Conclusions: In HPTN 052, the frequency of new drug resistance at virologic failure was lower in adults with early ART initiation. The main factor associated with reduced drug resistance with early ART was lower baseline viral load.


Initiation of antiretroviral therapy (ART) at higher CD4 cell counts decreases HIV transmission[1,2] and improves outcomes and quality of life for those on treatment.[3–7] Although there are clear individual and public health benefits to early ART initiation, emergence of HIV drug resistance remains a concern in both HIV prevention and treatment settings. Drug-resistant HIV may emerge during treatment and can be transmitted to others, limiting future treatment options. HIV drug resistance is frequently observed at the time of ART failure.[8–12] Several factors have been associated with drug resistance at failure, including the presence of resistance before treatment, previous exposure to antiretroviral (ARV) drugs, higher baseline viral load, lower baseline CD4 cell count (<50 cells/mm3), low adherence to ART, younger age in women, and having no education/schooling.[13–15] Some studies suggest that individuals who initiate ART at higher CD4 cell counts (>350 cells/mm3) may be less likely to have drug resistance at failure.[13,16,17]

The multinational HIV Prevention Trials Network (HPTN) 052 study evaluated the impact of early ART on HIV transmission in serodiscordant couples.[1,2] HIV-infected index participants were enrolled with CD4 cell counts of 350–550 cells/mm3 (enrollment period 2005–2010). Couples were randomized to 1 of 2 study arms. In the early ART arm, index participants started ART at study enrollment.
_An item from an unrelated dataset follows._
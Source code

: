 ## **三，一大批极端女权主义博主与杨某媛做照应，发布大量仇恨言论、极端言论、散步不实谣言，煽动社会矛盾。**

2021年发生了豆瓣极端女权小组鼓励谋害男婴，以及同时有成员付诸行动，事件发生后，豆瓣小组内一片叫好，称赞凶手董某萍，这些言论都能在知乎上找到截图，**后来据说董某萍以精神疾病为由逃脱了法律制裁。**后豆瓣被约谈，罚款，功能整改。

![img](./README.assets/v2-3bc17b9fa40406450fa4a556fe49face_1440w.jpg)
In the delayed ART arm, index participants started ART once their CD4 cell count dropped below 250 cells/mm[3] or they developed an AIDS-defining illness.[1,2] In May 2011, interim study results revealed that early ART initiation prevented 96% of HIV transmissions and offered health benefits to the index participant.[1] After release of the interim study results, all index participants not already on ART were offered ART regardless of CD4 cell count and were informed of the benefits of early ART. The study continued until May 2015. In the delayed ART arm, 96% of the index participants had initiated ART by the end of the study.[2] The overall reduction in HIV transmission in the early ART arm compared with the delayed ART arm was 93%.[2]
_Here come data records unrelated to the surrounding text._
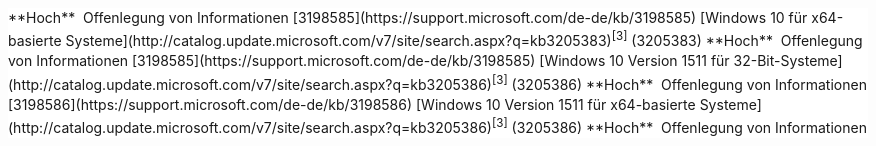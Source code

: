</td>
<td style="border:1px solid black;">
**Hoch**   
Offenlegung von Informationen

</td>
<td style="border:1px solid black;">
[3198585](https://support.microsoft.com/de-de/kb/3198585)

</td>
</tr>
<tr>
<td style="border:1px solid black;">
[Windows 10 für x64-basierte Systeme](http://catalog.update.microsoft.com/v7/site/search.aspx?q=kb3205383)<sup>[3]</sup>
(3205383)

</td>
<td style="border:1px solid black;">
**Hoch**   
Offenlegung von Informationen

</td>
<td style="border:1px solid black;">
[3198585](https://support.microsoft.com/de-de/kb/3198585)

</td>
</tr>
<tr>
<td style="border:1px solid black;">
[Windows 10 Version 1511 für 32-Bit-Systeme](http://catalog.update.microsoft.com/v7/site/search.aspx?q=kb3205386)<sup>[3]</sup>
(3205386)

</td>
<td style="border:1px solid black;">
**Hoch**   
Offenlegung von Informationen

</td>
<td style="border:1px solid black;">
[3198586](https://support.microsoft.com/de-de/kb/3198586)

</td>
</tr>
<tr>
<td style="border:1px solid black;">
[Windows 10 Version 1511 für x64-basierte Systeme](http://catalog.update.microsoft.com/v7/site/search.aspx?q=kb3205386)<sup>[3]</sup>
(3205386)

</td>
<td style="border:1px solid black;">
**Hoch**   
Offenlegung von Informationen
We previously analyzed virologic outcomes in the HPTN 052 study.[18,19] In the first phase of the study (by May 2011), participants in the delayed ART arm took longer to achieve viral suppression compared with those in the early ART arm.[18] Over the entire trial period, higher pre-ART viral load was associated with a longer time to viral suppression, but was not associated with increased risk of virologic failure.[19] In the first phase of the study, the frequency of HIV drug resistance at the time of virologic failure differed by study arm. That study included resistance data from only 8 participants from the delayed ART arm because most participants in the delayed ART arm did not start ART until after May 2011.[13] A preliminary comparison of drug resistance in the 2 study arms in that study found a higher rate of resistance in the delayed ART arm compared with the early ART arm [7/8 (87.5%) vs. 30/85 (35.3%), P = 0.006].[13]
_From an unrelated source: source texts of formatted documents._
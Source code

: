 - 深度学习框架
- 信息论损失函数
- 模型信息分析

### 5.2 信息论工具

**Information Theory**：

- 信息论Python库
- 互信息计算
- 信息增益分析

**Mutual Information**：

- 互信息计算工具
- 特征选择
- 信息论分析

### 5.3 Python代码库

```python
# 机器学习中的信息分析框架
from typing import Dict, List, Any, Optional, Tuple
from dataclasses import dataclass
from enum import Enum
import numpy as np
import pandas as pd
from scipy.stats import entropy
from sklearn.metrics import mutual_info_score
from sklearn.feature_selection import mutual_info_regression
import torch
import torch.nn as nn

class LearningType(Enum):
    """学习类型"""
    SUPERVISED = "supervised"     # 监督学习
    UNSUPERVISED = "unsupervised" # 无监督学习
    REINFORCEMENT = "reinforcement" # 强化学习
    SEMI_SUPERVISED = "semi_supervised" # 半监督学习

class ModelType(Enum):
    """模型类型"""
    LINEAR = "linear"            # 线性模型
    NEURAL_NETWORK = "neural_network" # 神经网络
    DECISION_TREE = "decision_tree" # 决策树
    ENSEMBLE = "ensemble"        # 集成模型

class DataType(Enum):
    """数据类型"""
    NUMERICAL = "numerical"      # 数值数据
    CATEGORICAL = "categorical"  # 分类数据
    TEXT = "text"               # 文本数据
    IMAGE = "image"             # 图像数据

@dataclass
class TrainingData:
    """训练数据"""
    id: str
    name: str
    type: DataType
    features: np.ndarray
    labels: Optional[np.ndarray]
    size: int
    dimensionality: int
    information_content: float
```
In this report, we extended the analysis of HIV drug resistance in the HPTN 052 trial to include participants who failed ART at any time during the trial (through May 2015). This increased the number of participants analyzed in both study arms, which provided more power for identifying factors associated with emergence of resistance. Inclusion of participants from the entire trial period also allowed us to compare drug resistance among participants in the early ART arm to those in the delayed ART arm who started ART before vs. after release of the interim study results. These 2 groups started ART at different baseline CD4 cell counts and had different knowledge about the benefits of early ART.